## What is needed
Each line of the records that holds the word "sudo" should be copied out.

## Stored data
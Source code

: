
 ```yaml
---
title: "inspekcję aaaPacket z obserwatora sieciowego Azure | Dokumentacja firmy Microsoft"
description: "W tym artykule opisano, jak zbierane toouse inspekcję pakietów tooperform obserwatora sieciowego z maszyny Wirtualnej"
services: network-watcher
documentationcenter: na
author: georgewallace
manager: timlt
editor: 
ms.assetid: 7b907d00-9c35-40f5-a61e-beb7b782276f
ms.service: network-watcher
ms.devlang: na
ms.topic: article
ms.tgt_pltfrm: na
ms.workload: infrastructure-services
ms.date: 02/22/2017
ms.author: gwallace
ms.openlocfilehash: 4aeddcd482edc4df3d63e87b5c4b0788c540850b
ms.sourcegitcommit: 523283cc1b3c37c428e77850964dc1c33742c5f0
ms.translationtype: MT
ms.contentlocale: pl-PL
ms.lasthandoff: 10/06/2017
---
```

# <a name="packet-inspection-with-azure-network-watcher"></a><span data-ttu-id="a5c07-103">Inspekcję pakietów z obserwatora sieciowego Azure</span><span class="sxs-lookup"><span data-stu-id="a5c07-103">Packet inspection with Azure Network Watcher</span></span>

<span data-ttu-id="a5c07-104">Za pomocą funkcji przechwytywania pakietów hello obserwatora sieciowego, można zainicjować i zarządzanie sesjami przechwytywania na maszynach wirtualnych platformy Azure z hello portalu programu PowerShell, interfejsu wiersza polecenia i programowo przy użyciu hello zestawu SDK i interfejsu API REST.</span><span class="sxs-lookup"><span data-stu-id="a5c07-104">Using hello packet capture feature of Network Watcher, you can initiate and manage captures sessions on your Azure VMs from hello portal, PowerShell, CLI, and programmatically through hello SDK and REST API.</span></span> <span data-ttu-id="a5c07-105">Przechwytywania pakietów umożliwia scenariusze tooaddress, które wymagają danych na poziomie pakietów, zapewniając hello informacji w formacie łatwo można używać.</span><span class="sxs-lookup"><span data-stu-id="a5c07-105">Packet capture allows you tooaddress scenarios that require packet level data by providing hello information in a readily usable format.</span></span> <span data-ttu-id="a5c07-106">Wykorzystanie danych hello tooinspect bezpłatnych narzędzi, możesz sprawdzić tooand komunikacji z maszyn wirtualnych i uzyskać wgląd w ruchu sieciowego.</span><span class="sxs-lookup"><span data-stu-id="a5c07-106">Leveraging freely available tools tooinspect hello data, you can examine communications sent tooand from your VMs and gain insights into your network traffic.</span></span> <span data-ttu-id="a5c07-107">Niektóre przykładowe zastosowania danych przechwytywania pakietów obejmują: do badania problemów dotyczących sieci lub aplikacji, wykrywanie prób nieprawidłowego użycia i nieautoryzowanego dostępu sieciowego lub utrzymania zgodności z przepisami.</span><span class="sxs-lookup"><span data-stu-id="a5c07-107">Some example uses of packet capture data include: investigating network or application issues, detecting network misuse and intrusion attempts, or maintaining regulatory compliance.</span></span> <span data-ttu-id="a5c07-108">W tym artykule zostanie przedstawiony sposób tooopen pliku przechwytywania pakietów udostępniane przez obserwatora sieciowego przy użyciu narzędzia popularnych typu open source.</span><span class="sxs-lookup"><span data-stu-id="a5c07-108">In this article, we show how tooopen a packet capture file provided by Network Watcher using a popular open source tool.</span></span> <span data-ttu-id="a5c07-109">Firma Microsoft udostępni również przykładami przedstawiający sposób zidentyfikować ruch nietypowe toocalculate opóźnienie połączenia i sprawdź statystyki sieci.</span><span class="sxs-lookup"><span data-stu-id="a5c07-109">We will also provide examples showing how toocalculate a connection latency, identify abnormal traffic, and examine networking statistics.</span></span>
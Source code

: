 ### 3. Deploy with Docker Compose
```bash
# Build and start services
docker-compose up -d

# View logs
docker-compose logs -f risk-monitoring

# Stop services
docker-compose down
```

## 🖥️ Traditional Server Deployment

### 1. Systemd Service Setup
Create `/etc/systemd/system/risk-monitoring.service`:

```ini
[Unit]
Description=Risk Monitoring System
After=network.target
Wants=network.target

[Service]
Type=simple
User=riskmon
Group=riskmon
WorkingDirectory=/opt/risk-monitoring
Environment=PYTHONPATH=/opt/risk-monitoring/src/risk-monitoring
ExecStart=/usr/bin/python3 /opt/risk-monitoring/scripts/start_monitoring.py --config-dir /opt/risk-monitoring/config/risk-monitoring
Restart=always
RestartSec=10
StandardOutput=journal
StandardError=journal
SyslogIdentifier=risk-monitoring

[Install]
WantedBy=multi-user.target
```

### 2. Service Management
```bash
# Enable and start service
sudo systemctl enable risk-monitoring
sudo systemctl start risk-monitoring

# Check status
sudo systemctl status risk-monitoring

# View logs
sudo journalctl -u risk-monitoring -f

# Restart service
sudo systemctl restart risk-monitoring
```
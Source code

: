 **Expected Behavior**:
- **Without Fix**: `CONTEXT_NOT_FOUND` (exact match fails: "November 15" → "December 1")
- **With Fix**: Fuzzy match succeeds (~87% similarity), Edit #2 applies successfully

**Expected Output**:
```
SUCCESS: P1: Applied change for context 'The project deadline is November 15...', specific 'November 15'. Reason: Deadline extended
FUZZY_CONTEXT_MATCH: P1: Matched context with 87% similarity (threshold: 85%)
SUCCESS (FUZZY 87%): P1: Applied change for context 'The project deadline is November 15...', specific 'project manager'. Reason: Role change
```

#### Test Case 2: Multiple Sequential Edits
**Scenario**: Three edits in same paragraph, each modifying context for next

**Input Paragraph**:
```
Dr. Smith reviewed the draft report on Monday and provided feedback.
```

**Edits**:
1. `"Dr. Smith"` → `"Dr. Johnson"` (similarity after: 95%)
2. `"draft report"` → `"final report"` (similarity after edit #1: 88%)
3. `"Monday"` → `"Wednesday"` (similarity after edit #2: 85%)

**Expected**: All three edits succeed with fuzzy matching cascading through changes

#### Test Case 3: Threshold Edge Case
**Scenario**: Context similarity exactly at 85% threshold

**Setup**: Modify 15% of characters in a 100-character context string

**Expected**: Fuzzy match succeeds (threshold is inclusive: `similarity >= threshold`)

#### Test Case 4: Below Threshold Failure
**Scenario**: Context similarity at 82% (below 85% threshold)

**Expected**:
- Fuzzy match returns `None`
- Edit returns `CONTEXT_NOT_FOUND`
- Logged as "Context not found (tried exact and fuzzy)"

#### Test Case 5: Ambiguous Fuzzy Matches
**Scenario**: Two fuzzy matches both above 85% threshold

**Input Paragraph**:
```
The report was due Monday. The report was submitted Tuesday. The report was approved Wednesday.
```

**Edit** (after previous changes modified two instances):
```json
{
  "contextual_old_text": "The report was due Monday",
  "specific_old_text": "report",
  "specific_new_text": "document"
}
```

## Solution for this task
sudo systemctl enable risk-monitoring
sudo systemctl start risk-monitoring
sudo systemctl status risk-monitoring
sudo journalctl -u risk-monitoring -f
sudo systemctl restart risk-monitoring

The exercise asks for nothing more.